▶ **Task requirements**
Please copy every line of the records below that holds the word "totalheight".

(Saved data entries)
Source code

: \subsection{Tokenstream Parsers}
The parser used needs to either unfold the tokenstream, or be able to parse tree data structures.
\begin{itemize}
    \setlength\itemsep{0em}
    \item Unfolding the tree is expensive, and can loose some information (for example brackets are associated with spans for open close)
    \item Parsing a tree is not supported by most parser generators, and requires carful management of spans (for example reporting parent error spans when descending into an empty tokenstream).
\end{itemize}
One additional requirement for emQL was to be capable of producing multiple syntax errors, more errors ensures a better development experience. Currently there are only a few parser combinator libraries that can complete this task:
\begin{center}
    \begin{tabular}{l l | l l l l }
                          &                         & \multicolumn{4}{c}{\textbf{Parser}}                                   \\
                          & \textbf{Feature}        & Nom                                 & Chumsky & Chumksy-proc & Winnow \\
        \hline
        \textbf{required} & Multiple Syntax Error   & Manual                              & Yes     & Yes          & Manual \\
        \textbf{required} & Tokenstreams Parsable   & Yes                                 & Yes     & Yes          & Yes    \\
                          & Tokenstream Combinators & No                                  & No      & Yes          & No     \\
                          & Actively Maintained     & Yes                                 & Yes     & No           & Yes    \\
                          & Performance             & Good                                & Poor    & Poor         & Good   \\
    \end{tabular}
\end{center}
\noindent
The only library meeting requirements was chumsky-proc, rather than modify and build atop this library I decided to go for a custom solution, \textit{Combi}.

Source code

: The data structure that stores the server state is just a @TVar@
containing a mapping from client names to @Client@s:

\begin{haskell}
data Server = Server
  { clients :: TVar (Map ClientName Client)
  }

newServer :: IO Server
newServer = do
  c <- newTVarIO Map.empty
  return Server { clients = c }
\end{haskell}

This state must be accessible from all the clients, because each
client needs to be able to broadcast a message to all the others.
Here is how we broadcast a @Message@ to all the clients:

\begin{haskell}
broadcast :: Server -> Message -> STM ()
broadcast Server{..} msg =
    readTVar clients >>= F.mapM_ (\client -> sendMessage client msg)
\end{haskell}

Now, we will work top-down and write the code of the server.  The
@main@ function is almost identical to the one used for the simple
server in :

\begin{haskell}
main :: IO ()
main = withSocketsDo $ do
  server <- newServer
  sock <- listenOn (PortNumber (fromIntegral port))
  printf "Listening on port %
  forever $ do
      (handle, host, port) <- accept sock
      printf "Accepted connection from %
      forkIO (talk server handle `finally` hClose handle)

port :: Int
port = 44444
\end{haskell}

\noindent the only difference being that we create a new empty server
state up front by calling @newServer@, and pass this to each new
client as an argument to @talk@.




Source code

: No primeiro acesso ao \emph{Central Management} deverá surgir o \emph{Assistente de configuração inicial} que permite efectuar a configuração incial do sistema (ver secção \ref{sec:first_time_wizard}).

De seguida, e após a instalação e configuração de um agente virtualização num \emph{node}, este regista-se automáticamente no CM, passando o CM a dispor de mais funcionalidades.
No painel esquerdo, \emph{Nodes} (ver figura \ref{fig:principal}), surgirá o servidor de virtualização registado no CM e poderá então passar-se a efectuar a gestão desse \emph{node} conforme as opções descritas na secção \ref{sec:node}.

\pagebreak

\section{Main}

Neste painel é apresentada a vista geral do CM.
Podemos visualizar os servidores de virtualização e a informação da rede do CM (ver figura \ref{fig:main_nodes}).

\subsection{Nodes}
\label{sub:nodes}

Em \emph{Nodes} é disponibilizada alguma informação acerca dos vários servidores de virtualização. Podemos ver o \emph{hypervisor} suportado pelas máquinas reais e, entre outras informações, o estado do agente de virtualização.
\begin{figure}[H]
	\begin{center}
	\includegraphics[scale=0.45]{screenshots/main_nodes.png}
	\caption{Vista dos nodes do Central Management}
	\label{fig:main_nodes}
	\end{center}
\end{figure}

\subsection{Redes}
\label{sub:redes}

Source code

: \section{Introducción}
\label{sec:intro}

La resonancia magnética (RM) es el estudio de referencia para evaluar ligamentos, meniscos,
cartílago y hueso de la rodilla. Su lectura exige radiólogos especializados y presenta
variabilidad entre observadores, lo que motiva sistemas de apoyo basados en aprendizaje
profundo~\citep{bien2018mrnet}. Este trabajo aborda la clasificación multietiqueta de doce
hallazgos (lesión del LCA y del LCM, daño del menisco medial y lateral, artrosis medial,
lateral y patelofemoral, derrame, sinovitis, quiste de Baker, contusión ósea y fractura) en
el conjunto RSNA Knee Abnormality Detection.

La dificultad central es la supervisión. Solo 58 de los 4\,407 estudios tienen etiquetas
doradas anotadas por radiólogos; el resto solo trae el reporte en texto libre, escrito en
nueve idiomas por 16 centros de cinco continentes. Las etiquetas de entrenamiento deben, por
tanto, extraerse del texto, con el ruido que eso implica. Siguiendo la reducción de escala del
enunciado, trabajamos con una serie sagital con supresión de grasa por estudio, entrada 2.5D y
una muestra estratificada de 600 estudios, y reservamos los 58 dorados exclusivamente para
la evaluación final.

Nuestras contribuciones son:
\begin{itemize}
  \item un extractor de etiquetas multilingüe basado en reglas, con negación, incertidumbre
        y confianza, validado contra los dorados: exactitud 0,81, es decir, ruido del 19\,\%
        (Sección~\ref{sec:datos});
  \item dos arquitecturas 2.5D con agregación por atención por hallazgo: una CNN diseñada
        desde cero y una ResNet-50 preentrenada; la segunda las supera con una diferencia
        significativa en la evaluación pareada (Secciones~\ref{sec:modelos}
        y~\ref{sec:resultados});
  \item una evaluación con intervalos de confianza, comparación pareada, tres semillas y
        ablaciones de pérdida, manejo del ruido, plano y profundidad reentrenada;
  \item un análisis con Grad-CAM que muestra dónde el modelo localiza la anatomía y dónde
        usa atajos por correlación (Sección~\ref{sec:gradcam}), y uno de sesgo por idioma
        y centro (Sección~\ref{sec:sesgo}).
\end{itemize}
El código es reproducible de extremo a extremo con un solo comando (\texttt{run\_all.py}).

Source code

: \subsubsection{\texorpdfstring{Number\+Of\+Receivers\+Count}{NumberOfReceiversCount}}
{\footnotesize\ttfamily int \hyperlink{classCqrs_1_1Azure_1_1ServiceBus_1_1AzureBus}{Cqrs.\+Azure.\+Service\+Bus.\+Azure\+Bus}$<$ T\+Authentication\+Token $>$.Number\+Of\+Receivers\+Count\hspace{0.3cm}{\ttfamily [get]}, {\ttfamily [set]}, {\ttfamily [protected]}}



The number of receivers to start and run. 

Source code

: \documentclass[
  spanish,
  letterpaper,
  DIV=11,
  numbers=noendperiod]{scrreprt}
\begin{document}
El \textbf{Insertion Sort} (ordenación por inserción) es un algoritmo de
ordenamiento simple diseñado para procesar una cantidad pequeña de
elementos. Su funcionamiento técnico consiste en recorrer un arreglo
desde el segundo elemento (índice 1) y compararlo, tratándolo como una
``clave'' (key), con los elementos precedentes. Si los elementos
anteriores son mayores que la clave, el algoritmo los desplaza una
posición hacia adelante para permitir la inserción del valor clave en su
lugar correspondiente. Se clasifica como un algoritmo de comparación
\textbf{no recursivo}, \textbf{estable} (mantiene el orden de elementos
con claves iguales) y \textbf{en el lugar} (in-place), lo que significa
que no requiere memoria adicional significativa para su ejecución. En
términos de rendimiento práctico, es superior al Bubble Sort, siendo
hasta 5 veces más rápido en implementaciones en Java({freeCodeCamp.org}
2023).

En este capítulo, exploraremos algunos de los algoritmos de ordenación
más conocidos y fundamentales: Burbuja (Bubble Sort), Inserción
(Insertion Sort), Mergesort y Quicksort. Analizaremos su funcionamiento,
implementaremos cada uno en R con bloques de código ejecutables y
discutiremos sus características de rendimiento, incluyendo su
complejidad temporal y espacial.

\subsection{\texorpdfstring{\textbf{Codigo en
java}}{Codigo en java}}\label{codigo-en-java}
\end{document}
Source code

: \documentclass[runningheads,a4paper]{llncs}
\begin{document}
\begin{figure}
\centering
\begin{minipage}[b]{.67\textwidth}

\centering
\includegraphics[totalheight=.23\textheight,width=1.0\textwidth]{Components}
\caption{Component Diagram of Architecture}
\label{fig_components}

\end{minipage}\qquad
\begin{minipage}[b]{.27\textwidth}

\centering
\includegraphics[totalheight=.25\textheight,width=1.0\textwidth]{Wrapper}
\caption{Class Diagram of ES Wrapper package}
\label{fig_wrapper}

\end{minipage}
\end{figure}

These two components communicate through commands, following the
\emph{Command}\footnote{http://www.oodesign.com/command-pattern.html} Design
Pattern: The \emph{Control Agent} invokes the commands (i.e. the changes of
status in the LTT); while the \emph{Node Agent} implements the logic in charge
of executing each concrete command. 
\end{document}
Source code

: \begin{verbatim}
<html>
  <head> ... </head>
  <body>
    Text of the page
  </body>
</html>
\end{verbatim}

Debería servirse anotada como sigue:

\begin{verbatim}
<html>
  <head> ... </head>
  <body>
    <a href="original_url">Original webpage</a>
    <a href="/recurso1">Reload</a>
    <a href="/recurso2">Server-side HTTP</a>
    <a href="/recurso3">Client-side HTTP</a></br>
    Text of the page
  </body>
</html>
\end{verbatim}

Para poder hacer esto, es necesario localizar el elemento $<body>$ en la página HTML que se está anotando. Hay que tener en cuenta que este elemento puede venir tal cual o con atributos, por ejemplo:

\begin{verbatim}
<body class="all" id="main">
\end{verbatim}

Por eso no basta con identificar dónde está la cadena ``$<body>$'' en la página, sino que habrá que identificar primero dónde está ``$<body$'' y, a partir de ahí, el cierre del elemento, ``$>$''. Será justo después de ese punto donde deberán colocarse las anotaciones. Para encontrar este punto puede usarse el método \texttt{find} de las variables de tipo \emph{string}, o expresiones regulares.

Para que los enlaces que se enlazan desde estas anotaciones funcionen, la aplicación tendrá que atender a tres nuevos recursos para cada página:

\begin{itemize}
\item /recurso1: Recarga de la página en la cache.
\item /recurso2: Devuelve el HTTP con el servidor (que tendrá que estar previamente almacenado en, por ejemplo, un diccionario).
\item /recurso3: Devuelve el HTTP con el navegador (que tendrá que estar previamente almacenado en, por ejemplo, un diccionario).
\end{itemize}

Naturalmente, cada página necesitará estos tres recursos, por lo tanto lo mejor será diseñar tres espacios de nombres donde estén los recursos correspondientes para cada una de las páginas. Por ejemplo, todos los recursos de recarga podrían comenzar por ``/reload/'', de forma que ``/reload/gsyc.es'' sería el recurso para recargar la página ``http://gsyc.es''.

▶ **Written answer**
\includegraphics[totalheight=.23\textheight,width=1.0\textwidth]{Components}
\includegraphics[totalheight=.25\textheight,width=1.0\textwidth]{Wrapper}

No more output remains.